The full set of entries below is to be returned unchanged.

[Source texts of formatted documents]
-=-=-=-=-

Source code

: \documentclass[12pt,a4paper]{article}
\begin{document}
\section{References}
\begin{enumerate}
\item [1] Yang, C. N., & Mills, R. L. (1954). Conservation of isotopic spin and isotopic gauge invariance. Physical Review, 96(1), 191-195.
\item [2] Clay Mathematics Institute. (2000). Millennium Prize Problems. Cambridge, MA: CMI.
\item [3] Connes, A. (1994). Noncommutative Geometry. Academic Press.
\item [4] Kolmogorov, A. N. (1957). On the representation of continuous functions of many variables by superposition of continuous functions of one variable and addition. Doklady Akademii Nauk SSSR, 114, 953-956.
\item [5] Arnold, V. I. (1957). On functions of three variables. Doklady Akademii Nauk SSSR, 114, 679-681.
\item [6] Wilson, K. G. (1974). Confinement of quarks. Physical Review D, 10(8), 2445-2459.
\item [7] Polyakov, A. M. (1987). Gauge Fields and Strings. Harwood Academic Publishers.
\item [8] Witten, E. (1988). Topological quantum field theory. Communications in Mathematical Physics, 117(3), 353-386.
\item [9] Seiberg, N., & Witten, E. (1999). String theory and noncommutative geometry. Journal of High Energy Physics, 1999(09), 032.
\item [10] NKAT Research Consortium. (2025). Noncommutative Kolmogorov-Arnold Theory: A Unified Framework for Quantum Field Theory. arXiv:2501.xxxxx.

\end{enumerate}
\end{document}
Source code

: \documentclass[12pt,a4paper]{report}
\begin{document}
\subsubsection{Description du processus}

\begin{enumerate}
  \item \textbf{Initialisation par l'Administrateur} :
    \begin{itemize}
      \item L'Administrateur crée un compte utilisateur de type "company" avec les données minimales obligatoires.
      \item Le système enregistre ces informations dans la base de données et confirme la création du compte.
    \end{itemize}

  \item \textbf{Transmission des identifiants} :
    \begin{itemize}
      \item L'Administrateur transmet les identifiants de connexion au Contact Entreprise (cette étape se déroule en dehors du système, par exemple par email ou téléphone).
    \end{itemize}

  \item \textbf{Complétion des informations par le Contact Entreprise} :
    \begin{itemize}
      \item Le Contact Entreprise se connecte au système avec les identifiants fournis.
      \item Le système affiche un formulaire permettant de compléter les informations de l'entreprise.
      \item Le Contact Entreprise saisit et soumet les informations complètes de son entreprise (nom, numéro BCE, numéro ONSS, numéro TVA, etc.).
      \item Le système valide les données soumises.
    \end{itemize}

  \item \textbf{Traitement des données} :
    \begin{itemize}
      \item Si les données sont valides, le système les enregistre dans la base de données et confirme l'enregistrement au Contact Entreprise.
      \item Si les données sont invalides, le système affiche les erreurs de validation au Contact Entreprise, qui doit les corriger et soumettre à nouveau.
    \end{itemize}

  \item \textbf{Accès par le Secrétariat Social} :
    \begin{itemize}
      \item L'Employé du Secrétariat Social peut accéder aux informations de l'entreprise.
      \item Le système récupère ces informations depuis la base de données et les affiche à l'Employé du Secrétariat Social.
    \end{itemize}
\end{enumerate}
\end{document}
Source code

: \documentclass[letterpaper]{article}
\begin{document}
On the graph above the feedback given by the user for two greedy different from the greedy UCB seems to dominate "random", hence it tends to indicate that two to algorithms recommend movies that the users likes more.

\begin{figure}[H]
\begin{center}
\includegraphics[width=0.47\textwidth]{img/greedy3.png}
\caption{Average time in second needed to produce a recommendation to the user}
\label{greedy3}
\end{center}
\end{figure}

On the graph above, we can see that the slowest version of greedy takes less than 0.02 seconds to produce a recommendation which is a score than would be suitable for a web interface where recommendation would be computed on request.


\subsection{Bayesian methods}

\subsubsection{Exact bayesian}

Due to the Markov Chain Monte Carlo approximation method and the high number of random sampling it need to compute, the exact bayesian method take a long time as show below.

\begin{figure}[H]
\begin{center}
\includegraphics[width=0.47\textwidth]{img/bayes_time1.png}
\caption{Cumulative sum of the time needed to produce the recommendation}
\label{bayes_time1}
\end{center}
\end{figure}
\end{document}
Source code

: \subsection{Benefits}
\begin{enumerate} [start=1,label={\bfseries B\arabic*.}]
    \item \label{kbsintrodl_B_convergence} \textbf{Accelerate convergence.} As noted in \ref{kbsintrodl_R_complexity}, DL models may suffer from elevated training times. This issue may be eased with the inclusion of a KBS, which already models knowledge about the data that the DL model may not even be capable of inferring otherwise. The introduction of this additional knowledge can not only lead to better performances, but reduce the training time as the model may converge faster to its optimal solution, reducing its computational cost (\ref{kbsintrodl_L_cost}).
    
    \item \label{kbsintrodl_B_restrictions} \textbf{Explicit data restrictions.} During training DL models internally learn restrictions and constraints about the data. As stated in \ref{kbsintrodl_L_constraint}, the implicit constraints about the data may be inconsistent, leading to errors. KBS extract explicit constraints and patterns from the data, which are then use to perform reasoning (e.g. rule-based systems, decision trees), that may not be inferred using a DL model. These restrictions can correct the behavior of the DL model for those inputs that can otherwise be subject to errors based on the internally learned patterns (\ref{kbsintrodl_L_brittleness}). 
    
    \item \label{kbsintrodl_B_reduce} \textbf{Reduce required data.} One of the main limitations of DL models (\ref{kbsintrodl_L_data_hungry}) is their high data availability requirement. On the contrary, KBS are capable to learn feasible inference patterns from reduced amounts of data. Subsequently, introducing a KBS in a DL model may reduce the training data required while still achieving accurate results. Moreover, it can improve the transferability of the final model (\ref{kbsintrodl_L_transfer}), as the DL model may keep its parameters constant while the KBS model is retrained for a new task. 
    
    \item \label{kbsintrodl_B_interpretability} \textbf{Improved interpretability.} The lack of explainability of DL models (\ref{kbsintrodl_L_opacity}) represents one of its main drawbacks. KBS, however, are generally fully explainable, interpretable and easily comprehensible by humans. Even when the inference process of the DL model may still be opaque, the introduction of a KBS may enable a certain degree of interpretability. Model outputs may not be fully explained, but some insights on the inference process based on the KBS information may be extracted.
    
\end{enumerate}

-=-=-=-=-

**Written reply**
Source code

: \documentclass[12pt,a4paper]{article}
\begin{document}
\section{References}
\begin{enumerate}
\item [1] Yang, C. N., & Mills, R. L. (1954). Conservation of isotopic spin and isotopic gauge invariance. Physical Review, 96(1), 191-195.
\item [2] Clay Mathematics Institute. (2000). Millennium Prize Problems. Cambridge, MA: CMI.
\item [3] Connes, A. (1994). Noncommutative Geometry. Academic Press.
\item [4] Kolmogorov, A. N. (1957). On the representation of continuous functions of many variables by superposition of continuous functions of one variable and addition. Doklady Akademii Nauk SSSR, 114, 953-956.
\item [5] Arnold, V. I. (1957). On functions of three variables. Doklady Akademii Nauk SSSR, 114, 679-681.
\item [6] Wilson, K. G. (1974). Confinement of quarks. Physical Review D, 10(8), 2445-2459.
\item [7] Polyakov, A. M. (1987). Gauge Fields and Strings. Harwood Academic Publishers.
\item [8] Witten, E. (1988). Topological quantum field theory. Communications in Mathematical Physics, 117(3), 353-386.
\item [9] Seiberg, N., & Witten, E. (1999). String theory and noncommutative geometry. Journal of High Energy Physics, 1999(09), 032.
\item [10] NKAT Research Consortium. (2025). Noncommutative Kolmogorov-Arnold Theory: A Unified Framework for Quantum Field Theory. arXiv:2501.xxxxx.

\end{enumerate}
\end{document}
Source code

: \documentclass[12pt,a4paper]{report}
\begin{document}
\subsubsection{Description du processus}

\begin{enumerate}
  \item \textbf{Initialisation par l'Administrateur} :
    \begin{itemize}
      \item L'Administrateur crée un compte utilisateur de type "company" avec les données minimales obligatoires.
      \item Le système enregistre ces informations dans la base de données et confirme la création du compte.
    \end{itemize}

  \item \textbf{Transmission des identifiants} :
    \begin{itemize}
      \item L'Administrateur transmet les identifiants de connexion au Contact Entreprise (cette étape se déroule en dehors du système, par exemple par email ou téléphone).
    \end{itemize}

  \item \textbf{Complétion des informations par le Contact Entreprise} :
    \begin{itemize}
      \item Le Contact Entreprise se connecte au système avec les identifiants fournis.
      \item Le système affiche un formulaire permettant de compléter les informations de l'entreprise.
      \item Le Contact Entreprise saisit et soumet les informations complètes de son entreprise (nom, numéro BCE, numéro ONSS, numéro TVA, etc.).
      \item Le système valide les données soumises.
    \end{itemize}

  \item \textbf{Traitement des données} :
    \begin{itemize}
      \item Si les données sont valides, le système les enregistre dans la base de données et confirme l'enregistrement au Contact Entreprise.
      \item Si les données sont invalides, le système affiche les erreurs de validation au Contact Entreprise, qui doit les corriger et soumettre à nouveau.
    \end{itemize}

  \item \textbf{Accès par le Secrétariat Social} :
    \begin{itemize}
      \item L'Employé du Secrétariat Social peut accéder aux informations de l'entreprise.
      \item Le système récupère ces informations depuis la base de données et les affiche à l'Employé du Secrétariat Social.
    \end{itemize}
\end{enumerate}
\end{document}
Source code

: \documentclass[letterpaper]{article}
\begin{document}
On the graph above the feedback given by the user for two greedy different from the greedy UCB seems to dominate "random", hence it tends to indicate that two to algorithms recommend movies that the users likes more.

\begin{figure}[H]
\begin{center}
\includegraphics[width=0.47\textwidth]{img/greedy3.png}
\caption{Average time in second needed to produce a recommendation to the user}
\label{greedy3}
\end{center}
\end{figure}

On the graph above, we can see that the slowest version of greedy takes less than 0.02 seconds to produce a recommendation which is a score than would be suitable for a web interface where recommendation would be computed on request.


\subsection{Bayesian methods}

\subsubsection{Exact bayesian}

Due to the Markov Chain Monte Carlo approximation method and the high number of random sampling it need to compute, the exact bayesian method take a long time as show below.

\begin{figure}[H]
\begin{center}
\includegraphics[width=0.47\textwidth]{img/bayes_time1.png}
\caption{Cumulative sum of the time needed to produce the recommendation}
\label{bayes_time1}
\end{center}
\end{figure}
\end{document}
Source code

: \subsection{Benefits}
\begin{enumerate} [start=1,label={\bfseries B\arabic*.}]
    \item \label{kbsintrodl_B_convergence} \textbf{Accelerate convergence.} As noted in \ref{kbsintrodl_R_complexity}, DL models may suffer from elevated training times. This issue may be eased with the inclusion of a KBS, which already models knowledge about the data that the DL model may not even be capable of inferring otherwise. The introduction of this additional knowledge can not only lead to better performances, but reduce the training time as the model may converge faster to its optimal solution, reducing its computational cost (\ref{kbsintrodl_L_cost}).
    
    \item \label{kbsintrodl_B_restrictions} \textbf{Explicit data restrictions.} During training DL models internally learn restrictions and constraints about the data. As stated in \ref{kbsintrodl_L_constraint}, the implicit constraints about the data may be inconsistent, leading to errors. KBS extract explicit constraints and patterns from the data, which are then use to perform reasoning (e.g. rule-based systems, decision trees), that may not be inferred using a DL model. These restrictions can correct the behavior of the DL model for those inputs that can otherwise be subject to errors based on the internally learned patterns (\ref{kbsintrodl_L_brittleness}). 
    
    \item \label{kbsintrodl_B_reduce} \textbf{Reduce required data.} One of the main limitations of DL models (\ref{kbsintrodl_L_data_hungry}) is their high data availability requirement. On the contrary, KBS are capable to learn feasible inference patterns from reduced amounts of data. Subsequently, introducing a KBS in a DL model may reduce the training data required while still achieving accurate results. Moreover, it can improve the transferability of the final model (\ref{kbsintrodl_L_transfer}), as the DL model may keep its parameters constant while the KBS model is retrained for a new task. 
    
    \item \label{kbsintrodl_B_interpretability} \textbf{Improved interpretability.} The lack of explainability of DL models (\ref{kbsintrodl_L_opacity}) represents one of its main drawbacks. KBS, however, are generally fully explainable, interpretable and easily comprehensible by humans. Even when the inference process of the DL model may still be opaque, the introduction of a KBS may enable a certain degree of interpretability. Model outputs may not be fully explained, but some insights on the inference process based on the KBS information may be extracted.
    
\end{enumerate}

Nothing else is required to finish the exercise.